Riot aftermath: Muslims refuse to return home fearing retribution

Non-existence of government-run relief camps, district administration busy preparing for VVIP visits, Muslims refusing to return to their houses apprehending retribution and fear of arrest among Jats leading to self-imposed curfew in villages were some of the things witnessed by a fact-finding team of a Delhi-based think-tank in the riot-hit Muzaffarnagar.

A six-member team, sent by the Centre for Policy Analysis, on Tuesday came out with its report on their visit to the district, demanding a time-bound inquiry by a Supreme Court judge into the riots there. The team said the riots were the result of tension simmering for the last two months.

The fact-finding team consisted of former IAS officer Harsh Mander, former BSF director-general E N Rammohan, National Integration Council member John Dayal, JNU professor Kamal Mitra Chenoy and journalists Sukumar Muralidharan and Seema Mustafa. They visited Muzaffarnagar last Saturday.

“Villages are tense with fear. Kasbas (small settlements) and hamlets have been purged of Muslim presence, and the Hindu quarters have also emptied out in a self-imposed curfew even at midday. Women and children peep out from behind closed doors and windows, their menfolk having fled to avoid arrest as criminal complaints are made out against them. The atmosphere reeks of embitterment and betrayed trust,” said the report.

The team claimed that conspicuous by their absence were government officials in relief camps set up by communities, and sanitation seemed to be the least priority. Meeting the basic need of food itself was a challenge in these camps, it said.

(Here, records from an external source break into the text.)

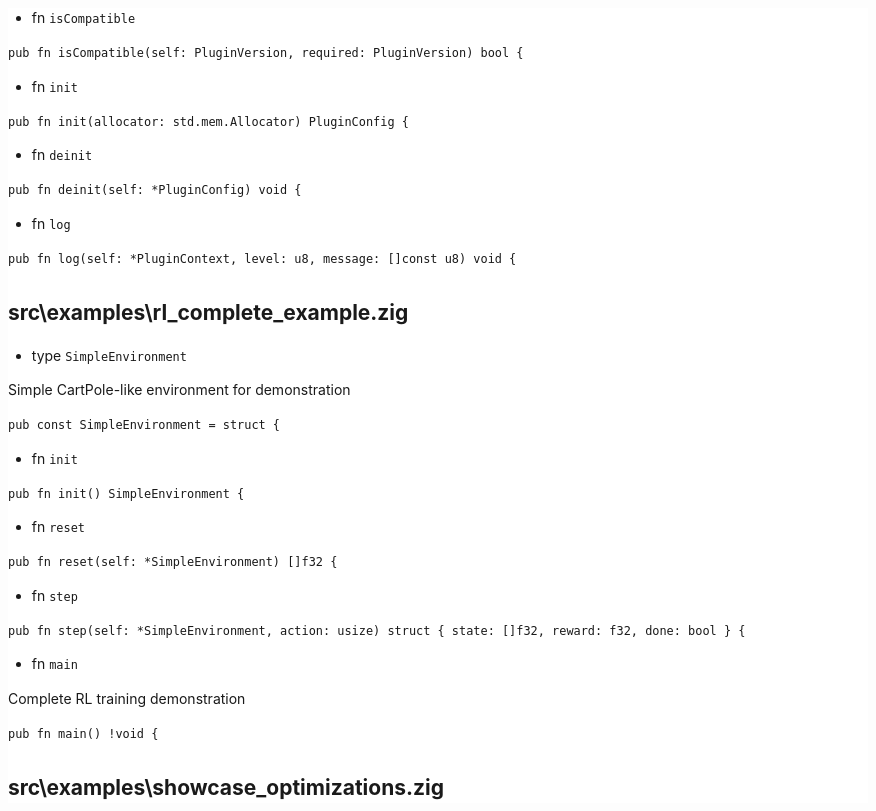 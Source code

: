 - fn `isCompatible`

```zig
pub fn isCompatible(self: PluginVersion, required: PluginVersion) bool {
```

- fn `init`

```zig
pub fn init(allocator: std.mem.Allocator) PluginConfig {
```

- fn `deinit`

```zig
pub fn deinit(self: *PluginConfig) void {
```

- fn `log`

```zig
pub fn log(self: *PluginContext, level: u8, message: []const u8) void {
```

## src\examples\rl_complete_example.zig

- type `SimpleEnvironment`

Simple CartPole-like environment for demonstration


```zig
pub const SimpleEnvironment = struct {
```

- fn `init`

```zig
pub fn init() SimpleEnvironment {
```

- fn `reset`

```zig
pub fn reset(self: *SimpleEnvironment) []f32 {
```

- fn `step`

```zig
pub fn step(self: *SimpleEnvironment, action: usize) struct { state: []f32, reward: f32, done: bool } {
```

- fn `main`

Complete RL training demonstration


```zig
pub fn main() !void {
```

## src\examples\showcase_optimizations.zig
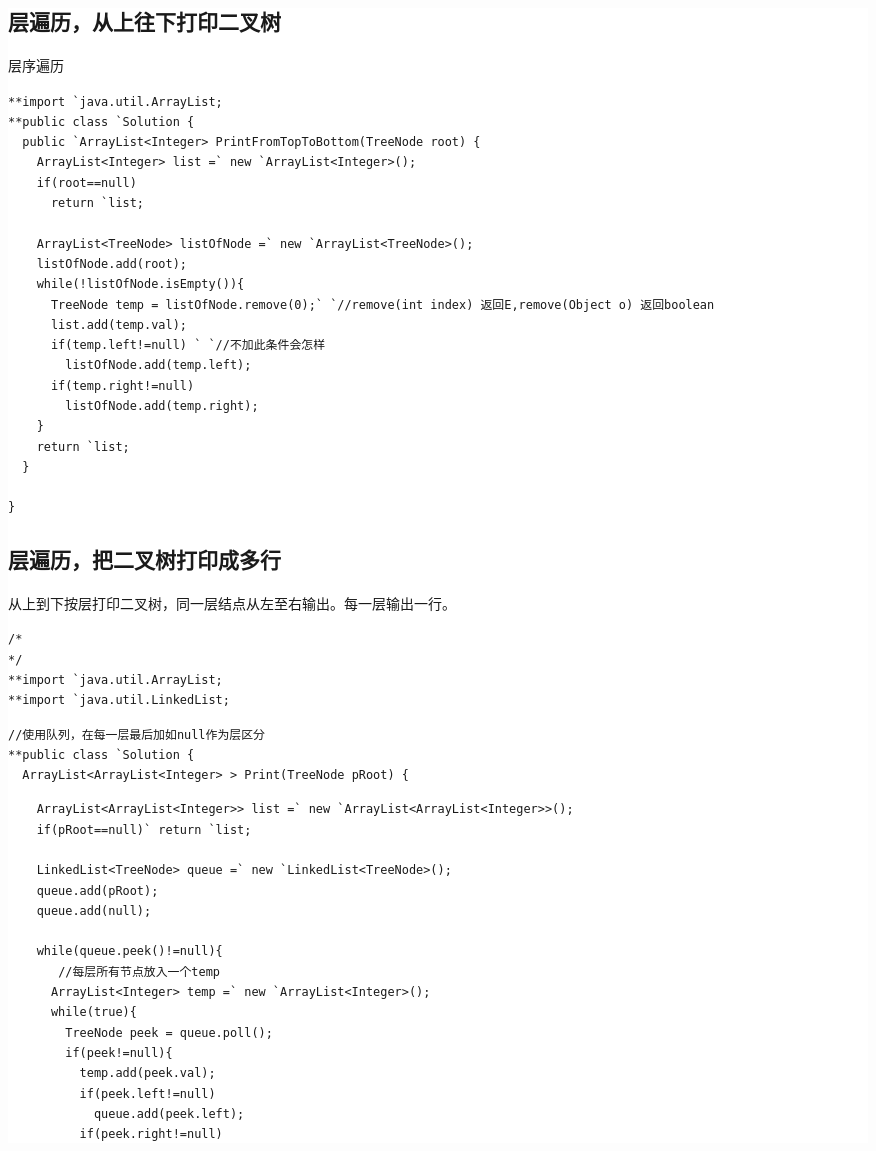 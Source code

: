 ## 层遍历，从上往下打印二叉树

层序遍历

```
**import `java.util.ArrayList;
**public class `Solution {
  public `ArrayList<Integer> PrintFromTopToBottom(TreeNode root) {
    ArrayList<Integer> list =` new `ArrayList<Integer>();
    if(root==null)
      return `list;
    
    ArrayList<TreeNode> listOfNode =` new `ArrayList<TreeNode>();
    listOfNode.add(root);
    while(!listOfNode.isEmpty()){
      TreeNode temp = listOfNode.remove(0);` `//remove(int index) 返回E,remove(Object o) 返回boolean
      list.add(temp.val);
      if(temp.left!=null) ` `//不加此条件会怎样
        listOfNode.add(temp.left);
      if(temp.right!=null)
        listOfNode.add(temp.right);
    }
    return `list;
  }
  
}
```

 

## 层遍历，把二叉树打印成多行

从上到下按层打印二叉树，同一层结点从左至右输出。每一层输出一行。

```
/*
*/
**import `java.util.ArrayList;
**import `java.util.LinkedList;
```

 

```
//使用队列，在每一层最后加如null作为层区分
**public class `Solution {
  ArrayList<ArrayList<Integer> > Print(TreeNode pRoot) {
```

 

```
    ArrayList<ArrayList<Integer>> list =` new `ArrayList<ArrayList<Integer>>();
    if(pRoot==null)` return `list;
    
    LinkedList<TreeNode> queue =` new `LinkedList<TreeNode>();
    queue.add(pRoot);
    queue.add(null);
    
    while(queue.peek()!=null){
       //每层所有节点放入一个temp
      ArrayList<Integer> temp =` new `ArrayList<Integer>();    
      while(true){
        TreeNode peek = queue.poll();
        if(peek!=null){
          temp.add(peek.val);
          if(peek.left!=null)
            queue.add(peek.left);
          if(peek.right!=null)
```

It added that when the team visited the district on Saturday, the district administration was “neck deep” in work, preparing for the visits of Prime Minister Manmohan Singh on September 16 and Chief Minister Akhilesh Yadav a day before that.

The absence of the administration also showed in the absence of official records. FIRs were registered on oral statements of some of the victims, but there was no attempt to record the statements or organise affidavits from the victims, said the report. “The police response has been too little and too late,” it added.

Team members said the district administration told them that they had “no idea” the violence would spread to the villages. They also claimed that social media was misused to trigger violence.

They wanted the government to organise relief camps and not leave it to the community to set up such camps.